In the meantime, you can hear more about my story HERE and HERE & hear Heather’s story here HERE.

I’ve always seen and heard things that other people didn’t. Early on, I could feel other people’s energy and emotions and see people with superimposed color trails ― white, blue, red, orange ― around them. Often, I heard people’s thoughts as clearly as if they’d said them out loud, which, in many cases, I believed they had. As a child, hearing people “say” things and then being told they had not said them was extremely confusing, and I was often accused of making up stories or telling fibs.

To be honest, it was scary to experience reality in a profoundly different way than everyone around me, and over time, I learned to be quiet about my visual and auditory “hallucinations” due to the negative feedback I received.

On August 14, 1999, during the traumatic delivery of my son, I had a near-death experience (NDE). I remember feeling myself levitate from the table. Hovering above my body, I looked down at myself — and the entire room — from about eight feet above. I remember seeing the top of the surgeon’s flowered paper bonnet, and peering down into one of those pink, plastic hospital-order basins. That’s a lot of blood, I thought to myself. I wonder whose blood that is. I also remember feeling like I was being pulled away from the scene below, almost as if I was on some kind of a conveyor belt. I didn’t experience a white light or the feeling of overwhelming love and connection the way many people do. Instead, I felt something malevolent tugging at me. It was scary, and I didn’t like it.

This is a visual representation of what it looked like when I woke up.

The next thing I knew, I was back inside my body, lying on my back in a room lit only by a dull blue light.

“Am I dead?” I said aloud, to no one in particular.

A nurse reassured me I was not dead at all, and then she left me, ostensibly to locate my husband who was somewhere in the hospital.

Lying in my hospital bed, I found I could hear and connect with the consciousness of others whose physical bodies had died in that space. I felt these agitated spirits swirling around me. Many were angry about being trapped in that room, and they shouted at me to listen to them.

From that moment on, the voices followed me everywhere. It was hard to focus on nursing my newborn son with angry spirits shouting at me. And it was scary not to have anyone to talk to about what I was experiencing.

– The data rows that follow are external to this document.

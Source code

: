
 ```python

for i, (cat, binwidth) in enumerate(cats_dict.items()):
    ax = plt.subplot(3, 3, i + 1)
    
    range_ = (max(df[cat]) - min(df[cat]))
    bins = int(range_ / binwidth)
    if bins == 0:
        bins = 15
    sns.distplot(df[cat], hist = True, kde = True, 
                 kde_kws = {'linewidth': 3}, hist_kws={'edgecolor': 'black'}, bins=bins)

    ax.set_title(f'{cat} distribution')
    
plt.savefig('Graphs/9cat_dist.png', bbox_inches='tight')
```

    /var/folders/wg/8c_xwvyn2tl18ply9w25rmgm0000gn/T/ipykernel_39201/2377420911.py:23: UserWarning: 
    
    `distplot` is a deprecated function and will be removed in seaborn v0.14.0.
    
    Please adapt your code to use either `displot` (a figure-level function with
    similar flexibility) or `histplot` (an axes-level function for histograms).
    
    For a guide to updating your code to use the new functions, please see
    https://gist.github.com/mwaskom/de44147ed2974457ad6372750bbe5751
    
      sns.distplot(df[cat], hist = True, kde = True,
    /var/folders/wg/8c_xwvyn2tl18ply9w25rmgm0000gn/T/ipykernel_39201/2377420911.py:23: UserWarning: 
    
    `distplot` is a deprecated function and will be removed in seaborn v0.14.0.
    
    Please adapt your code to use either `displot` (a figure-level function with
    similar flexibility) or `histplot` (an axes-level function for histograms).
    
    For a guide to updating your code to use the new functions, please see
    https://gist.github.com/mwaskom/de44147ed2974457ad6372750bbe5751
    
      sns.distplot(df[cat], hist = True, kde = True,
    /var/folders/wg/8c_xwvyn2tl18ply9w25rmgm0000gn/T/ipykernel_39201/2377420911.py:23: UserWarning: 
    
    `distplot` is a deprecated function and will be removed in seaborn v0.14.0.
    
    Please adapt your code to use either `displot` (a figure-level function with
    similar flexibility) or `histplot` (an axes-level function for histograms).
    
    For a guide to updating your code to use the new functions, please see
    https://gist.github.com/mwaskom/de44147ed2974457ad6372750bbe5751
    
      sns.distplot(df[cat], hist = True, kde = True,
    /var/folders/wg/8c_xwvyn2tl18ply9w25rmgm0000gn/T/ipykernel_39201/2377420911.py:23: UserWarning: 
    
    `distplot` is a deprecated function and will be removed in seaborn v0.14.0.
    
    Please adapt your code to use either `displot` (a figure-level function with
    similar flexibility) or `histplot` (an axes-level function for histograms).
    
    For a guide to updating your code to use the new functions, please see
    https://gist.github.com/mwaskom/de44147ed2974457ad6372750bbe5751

The only way I could deal with the voices was to ignore them, and that is what I did.

Or what I tried to do, anyway.

I stopped talking about what I was hearing, and I tried to exist on one level of consciousness, the way everyone around me expected me to exist.

That’s when the insomnia started.

It was awful.

At night, I’d get out of bed and press my ear against the brick chimney in the bedroom I shared with my husband. “Do you hear that?” I’d ask him night after night. “Do you hear people talking?” But Mark never heard anything and, after a while, he got upset with me for waking him up so frequently.

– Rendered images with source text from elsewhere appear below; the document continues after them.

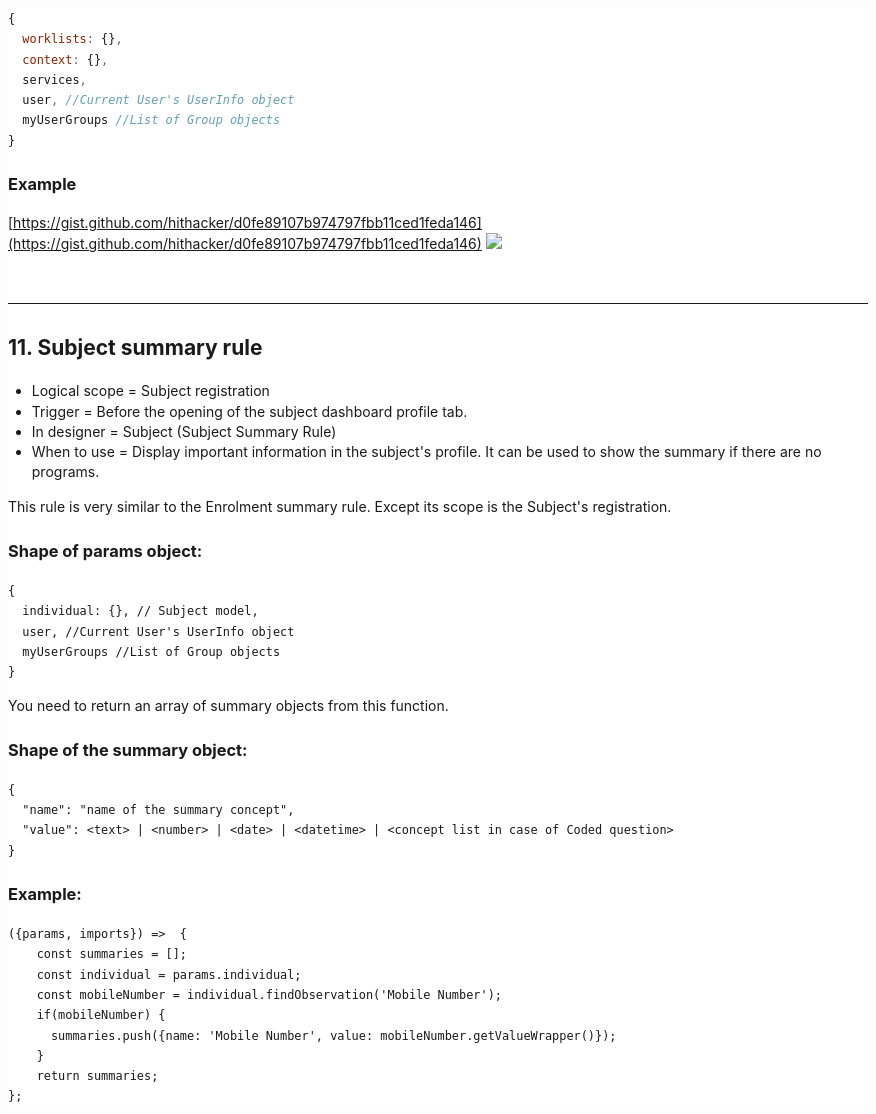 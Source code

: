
 ```javascript
{
  worklists: {},
  context: {},
  services,
  user, //Current User's UserInfo object  
  myUserGroups //List of Group objects  
}
```

### Example

[https://gist.github.com/hithacker/d0fe89107b974797fbb11ced1feda146](https://gist.github.com/hithacker/d0fe89107b974797fbb11ced1feda146)
![](https://files.readme.io/ef3535d-Screenshot_2020-05-21_at_3.25.33_PM.png)


<br/><hr/>

## 11. Subject summary rule

- Logical scope = Subject registration
- Trigger = Before the opening of the subject dashboard profile tab.
- In designer = Subject (Subject Summary Rule)
- When to use = Display important information in the subject's profile. It can be used to show the summary if there are no programs.

This rule is very similar to the Enrolment summary rule. Except its scope is the Subject's registration.

### Shape of params object:

```
{ 
  individual: {}, // Subject model,
  user, //Current User's UserInfo object  
  myUserGroups //List of Group objects  
}
```

You need to return an array of summary objects from this function.

### Shape of the summary object:

```
{
  "name": "name of the summary concept",
  "value": <text> | <number> | <date> | <datetime> | <concept list in case of Coded question>
}
```

### Example:

```
({params, imports}) =>  {
    const summaries = [];
    const individual = params.individual;
    const mobileNumber = individual.findObservation('Mobile Number'); 
    if(mobileNumber) {
      summaries.push({name: 'Mobile Number', value: mobileNumber.getValueWrapper()});
    }
    return summaries;
};
```
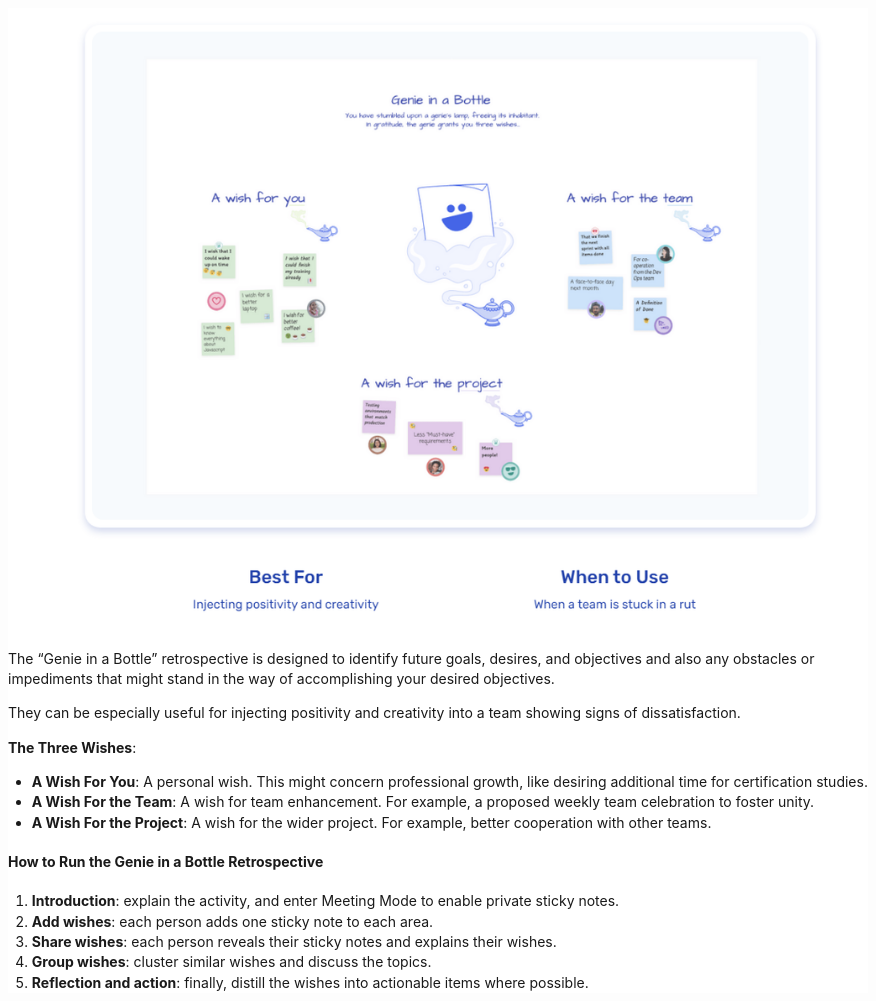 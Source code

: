 ![](../../assets/images/legacy/2023/08/image-1.png)

The “Genie in a Bottle” retrospective is designed to identify future goals, desires, and objectives and also any obstacles or impediments that might stand in the way of accomplishing your desired objectives. 

They can be especially useful for injecting positivity and creativity into a team showing signs of dissatisfaction. 

**The Three Wishes**:

- **A Wish For You**: A personal wish. This might concern professional growth, like desiring additional time for certification studies.
- **A Wish For the Team**: A wish for team enhancement. For example, a proposed weekly team celebration to foster unity.
- **A Wish For the Project**: A wish for the wider project. For example, better cooperation with other teams.

#### How to Run the Genie in a Bottle Retrospective

1.  **Introduction**: explain the activity, and enter Meeting Mode to enable private sticky notes.
2.  **Add wishes**: each person adds one sticky note to each area.
3.  **Share wishes**: each person reveals their sticky notes and explains their wishes.
4.  **Group wishes**: cluster similar wishes and discuss the topics.
5.  **Reflection and action**: finally, distill the wishes into actionable items where possible.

The rest is a story that many of you have heard.

Busy with a newborn all day and tormented by voices all night, I wound up in a psychiatrist’s office, where I was poly-drugged, first with SSRIs – Celexa, Zoloft, Prozac; then with the anticonvulsant, Lamictal. Eventually, I was given Klonopin, a powerful anti-seizure medication. After seven years of dutifully listening to “experts” and taking the medication exactly as prescribed, I learned Klonopin is not supposed to be taken long-term, that it has many dangerous side effects, and I slowly weaned off of it with the assistance of a specialist. Unfortunately, this wean was a disaster. I endured an horrifying iatrogenic injury which left me disabled and debilitated for many years.

While healing from that trauma, my world blew open again. The voices returned, and this time I could see things, too. 

It’s taken me a long time to figure out what brought me to meds in the first place & I’m finally crystal clear on it.

Today, I own all of it.

I’m an artist and a writer and a teacher and a mother.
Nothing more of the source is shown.